PROBLEM » Print nothing but the lines below starting at the line that holds "interpolation method on these" and ending at the line that holds "interpolation method on the count", including both, each exactly as written.

(RECORDED DATA begins)

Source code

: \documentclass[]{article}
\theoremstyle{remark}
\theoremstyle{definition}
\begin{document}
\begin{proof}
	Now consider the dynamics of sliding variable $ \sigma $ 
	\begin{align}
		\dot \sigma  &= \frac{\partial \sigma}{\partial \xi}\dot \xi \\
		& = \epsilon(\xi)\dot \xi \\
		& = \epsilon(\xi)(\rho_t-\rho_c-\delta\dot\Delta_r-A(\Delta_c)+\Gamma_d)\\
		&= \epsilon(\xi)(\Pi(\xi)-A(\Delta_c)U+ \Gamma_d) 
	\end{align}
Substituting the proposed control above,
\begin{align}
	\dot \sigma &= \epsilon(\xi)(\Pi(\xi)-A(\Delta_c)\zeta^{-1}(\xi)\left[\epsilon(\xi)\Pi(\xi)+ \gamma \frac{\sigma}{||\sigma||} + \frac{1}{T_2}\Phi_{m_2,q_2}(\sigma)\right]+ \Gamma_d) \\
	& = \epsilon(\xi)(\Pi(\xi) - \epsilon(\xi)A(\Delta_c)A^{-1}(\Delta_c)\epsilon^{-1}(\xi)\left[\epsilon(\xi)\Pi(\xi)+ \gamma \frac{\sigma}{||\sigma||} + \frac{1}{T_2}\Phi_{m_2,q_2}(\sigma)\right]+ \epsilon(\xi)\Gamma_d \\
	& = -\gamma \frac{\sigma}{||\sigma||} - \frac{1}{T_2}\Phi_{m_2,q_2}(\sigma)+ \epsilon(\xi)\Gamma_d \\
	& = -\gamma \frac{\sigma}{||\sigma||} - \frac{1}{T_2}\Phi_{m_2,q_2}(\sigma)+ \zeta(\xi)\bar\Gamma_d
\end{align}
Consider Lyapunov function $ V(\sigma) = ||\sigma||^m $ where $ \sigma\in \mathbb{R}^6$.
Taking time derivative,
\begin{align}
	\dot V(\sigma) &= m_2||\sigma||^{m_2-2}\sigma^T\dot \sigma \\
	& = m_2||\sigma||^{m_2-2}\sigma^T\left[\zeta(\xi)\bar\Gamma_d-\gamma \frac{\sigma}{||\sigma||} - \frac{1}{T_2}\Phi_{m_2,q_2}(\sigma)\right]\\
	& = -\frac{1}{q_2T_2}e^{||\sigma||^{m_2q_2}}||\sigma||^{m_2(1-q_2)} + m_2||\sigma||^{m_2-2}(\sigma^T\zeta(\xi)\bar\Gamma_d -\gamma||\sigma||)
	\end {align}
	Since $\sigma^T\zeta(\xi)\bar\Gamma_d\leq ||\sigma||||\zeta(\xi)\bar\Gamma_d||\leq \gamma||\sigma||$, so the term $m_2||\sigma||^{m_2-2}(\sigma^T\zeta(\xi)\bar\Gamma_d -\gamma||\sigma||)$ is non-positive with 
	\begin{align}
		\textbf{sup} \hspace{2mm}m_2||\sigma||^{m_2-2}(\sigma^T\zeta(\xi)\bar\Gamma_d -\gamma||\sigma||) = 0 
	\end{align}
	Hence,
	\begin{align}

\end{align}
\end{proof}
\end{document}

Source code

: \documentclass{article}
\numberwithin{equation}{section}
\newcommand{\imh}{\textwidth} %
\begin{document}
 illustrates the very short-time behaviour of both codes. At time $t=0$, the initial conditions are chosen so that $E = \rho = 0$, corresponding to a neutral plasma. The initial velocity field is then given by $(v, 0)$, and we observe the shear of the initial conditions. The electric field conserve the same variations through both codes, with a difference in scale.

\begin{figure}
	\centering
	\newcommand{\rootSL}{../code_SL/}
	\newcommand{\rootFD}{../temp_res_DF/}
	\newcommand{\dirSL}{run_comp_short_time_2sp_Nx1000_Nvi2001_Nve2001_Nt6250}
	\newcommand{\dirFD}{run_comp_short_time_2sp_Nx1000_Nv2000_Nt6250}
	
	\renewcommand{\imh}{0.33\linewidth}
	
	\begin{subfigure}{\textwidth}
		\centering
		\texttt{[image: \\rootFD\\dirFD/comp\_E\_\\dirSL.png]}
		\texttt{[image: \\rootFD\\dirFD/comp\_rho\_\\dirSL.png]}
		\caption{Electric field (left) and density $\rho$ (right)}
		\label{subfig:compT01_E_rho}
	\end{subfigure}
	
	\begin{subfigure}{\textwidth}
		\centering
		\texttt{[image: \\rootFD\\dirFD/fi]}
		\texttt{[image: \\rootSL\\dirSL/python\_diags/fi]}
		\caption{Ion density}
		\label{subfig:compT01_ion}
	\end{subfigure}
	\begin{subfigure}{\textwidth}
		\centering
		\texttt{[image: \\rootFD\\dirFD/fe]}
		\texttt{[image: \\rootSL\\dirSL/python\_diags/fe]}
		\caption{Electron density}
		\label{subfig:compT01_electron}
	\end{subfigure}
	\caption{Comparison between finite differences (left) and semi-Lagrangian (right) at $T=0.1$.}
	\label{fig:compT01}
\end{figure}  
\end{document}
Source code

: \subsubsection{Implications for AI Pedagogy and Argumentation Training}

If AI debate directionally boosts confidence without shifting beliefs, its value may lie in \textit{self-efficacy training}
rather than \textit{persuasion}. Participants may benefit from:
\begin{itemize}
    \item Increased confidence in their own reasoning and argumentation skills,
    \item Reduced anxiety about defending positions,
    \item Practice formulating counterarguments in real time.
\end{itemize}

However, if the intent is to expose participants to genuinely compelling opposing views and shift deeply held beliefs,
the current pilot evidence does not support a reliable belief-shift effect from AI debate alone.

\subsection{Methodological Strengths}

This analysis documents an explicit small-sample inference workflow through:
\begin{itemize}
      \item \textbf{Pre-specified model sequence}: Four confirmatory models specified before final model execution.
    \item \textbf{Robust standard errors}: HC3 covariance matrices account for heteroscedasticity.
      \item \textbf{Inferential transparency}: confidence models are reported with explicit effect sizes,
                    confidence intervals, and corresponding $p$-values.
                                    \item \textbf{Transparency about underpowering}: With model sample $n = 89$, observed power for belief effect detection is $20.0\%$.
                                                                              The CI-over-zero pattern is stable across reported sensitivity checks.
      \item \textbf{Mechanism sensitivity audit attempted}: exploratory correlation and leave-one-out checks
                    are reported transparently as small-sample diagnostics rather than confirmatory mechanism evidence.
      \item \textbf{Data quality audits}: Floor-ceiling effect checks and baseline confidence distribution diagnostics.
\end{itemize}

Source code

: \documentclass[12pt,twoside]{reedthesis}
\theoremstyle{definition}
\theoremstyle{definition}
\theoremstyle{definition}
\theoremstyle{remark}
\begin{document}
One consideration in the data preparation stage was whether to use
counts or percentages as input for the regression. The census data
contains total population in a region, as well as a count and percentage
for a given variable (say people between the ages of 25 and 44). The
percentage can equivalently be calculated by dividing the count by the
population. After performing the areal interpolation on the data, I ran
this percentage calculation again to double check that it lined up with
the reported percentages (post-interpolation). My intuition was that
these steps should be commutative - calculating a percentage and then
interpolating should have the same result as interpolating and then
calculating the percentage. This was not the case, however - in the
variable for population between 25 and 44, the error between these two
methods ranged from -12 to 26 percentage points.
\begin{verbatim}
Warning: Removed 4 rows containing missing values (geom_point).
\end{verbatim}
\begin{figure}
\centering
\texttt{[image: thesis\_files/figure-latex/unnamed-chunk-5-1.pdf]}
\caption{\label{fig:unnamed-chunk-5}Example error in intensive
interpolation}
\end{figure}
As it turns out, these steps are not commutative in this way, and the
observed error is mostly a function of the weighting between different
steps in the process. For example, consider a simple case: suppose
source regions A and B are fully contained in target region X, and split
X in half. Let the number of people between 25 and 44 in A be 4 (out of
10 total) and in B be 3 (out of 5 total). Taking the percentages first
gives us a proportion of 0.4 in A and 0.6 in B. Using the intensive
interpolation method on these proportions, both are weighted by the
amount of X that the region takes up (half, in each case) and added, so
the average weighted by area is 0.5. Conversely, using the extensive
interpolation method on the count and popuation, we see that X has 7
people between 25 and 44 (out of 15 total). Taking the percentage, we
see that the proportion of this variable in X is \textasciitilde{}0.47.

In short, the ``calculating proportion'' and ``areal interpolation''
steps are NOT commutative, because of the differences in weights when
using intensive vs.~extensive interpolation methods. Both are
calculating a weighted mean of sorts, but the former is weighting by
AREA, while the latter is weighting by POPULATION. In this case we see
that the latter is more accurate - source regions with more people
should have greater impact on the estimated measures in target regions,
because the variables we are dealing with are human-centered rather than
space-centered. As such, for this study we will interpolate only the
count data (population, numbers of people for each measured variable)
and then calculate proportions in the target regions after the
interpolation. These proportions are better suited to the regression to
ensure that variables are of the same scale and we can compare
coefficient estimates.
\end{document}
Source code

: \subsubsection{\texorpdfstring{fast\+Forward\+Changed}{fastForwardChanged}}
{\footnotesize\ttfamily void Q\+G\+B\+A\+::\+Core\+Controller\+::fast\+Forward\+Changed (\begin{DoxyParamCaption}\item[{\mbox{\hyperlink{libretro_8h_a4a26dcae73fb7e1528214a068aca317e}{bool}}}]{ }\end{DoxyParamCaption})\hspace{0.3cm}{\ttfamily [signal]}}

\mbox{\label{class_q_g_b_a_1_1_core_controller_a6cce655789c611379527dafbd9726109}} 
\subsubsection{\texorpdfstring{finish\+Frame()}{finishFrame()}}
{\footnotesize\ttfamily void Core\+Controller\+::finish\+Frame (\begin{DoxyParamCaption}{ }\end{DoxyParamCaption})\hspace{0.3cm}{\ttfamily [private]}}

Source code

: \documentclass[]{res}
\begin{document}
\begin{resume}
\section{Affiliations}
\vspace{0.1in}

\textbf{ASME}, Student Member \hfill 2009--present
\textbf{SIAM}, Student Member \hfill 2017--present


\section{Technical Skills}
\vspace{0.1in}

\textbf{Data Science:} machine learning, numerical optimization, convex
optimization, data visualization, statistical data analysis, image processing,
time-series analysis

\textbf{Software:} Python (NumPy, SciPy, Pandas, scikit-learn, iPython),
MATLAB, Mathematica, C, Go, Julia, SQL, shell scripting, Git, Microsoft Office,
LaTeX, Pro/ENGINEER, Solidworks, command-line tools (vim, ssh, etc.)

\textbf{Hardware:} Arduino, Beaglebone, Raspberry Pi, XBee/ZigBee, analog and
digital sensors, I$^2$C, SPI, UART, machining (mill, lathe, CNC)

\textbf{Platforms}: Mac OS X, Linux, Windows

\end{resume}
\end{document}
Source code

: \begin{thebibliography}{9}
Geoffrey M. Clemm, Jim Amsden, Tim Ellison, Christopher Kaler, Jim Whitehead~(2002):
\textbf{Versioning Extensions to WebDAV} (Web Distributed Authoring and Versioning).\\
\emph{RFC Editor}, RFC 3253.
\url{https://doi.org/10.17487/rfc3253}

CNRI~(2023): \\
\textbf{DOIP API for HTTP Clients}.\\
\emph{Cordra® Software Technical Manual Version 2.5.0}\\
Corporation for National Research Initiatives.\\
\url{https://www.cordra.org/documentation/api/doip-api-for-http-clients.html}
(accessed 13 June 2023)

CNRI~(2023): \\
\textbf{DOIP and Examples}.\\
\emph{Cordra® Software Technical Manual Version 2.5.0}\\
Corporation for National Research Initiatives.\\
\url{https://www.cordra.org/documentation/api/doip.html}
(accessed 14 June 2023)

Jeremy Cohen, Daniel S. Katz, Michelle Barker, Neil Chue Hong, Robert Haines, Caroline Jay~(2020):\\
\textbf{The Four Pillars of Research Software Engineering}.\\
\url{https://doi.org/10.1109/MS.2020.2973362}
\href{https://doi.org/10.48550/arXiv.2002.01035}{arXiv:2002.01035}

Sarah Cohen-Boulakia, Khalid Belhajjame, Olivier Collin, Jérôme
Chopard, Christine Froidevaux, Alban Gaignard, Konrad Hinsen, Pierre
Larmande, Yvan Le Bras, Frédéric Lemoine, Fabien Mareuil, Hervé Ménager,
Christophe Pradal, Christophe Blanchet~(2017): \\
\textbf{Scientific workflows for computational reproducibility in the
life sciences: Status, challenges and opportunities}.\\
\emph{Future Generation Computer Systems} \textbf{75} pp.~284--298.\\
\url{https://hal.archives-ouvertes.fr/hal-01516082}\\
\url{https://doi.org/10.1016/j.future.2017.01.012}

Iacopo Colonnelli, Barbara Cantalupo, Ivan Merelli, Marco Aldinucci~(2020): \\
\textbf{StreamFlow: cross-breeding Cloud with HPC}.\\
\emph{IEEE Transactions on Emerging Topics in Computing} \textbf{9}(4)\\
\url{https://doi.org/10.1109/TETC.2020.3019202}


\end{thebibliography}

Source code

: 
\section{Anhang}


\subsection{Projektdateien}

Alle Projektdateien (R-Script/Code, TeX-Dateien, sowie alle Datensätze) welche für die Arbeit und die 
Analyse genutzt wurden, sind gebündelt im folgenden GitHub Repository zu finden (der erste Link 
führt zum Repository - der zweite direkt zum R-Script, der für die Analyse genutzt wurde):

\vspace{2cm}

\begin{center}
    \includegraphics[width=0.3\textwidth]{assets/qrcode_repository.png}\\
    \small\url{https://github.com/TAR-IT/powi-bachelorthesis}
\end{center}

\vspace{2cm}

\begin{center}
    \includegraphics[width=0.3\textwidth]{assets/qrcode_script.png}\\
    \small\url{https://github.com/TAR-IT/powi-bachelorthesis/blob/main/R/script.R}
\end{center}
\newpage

(RECORDED DATA ends)

WRITTEN SOLUTION »
interpolation method on these proportions, both are weighted by the
amount of X that the region takes up (half, in each case) and added, so
the average weighted by area is 0.5. Conversely, using the extensive
interpolation method on the count and popuation, we see that X has 7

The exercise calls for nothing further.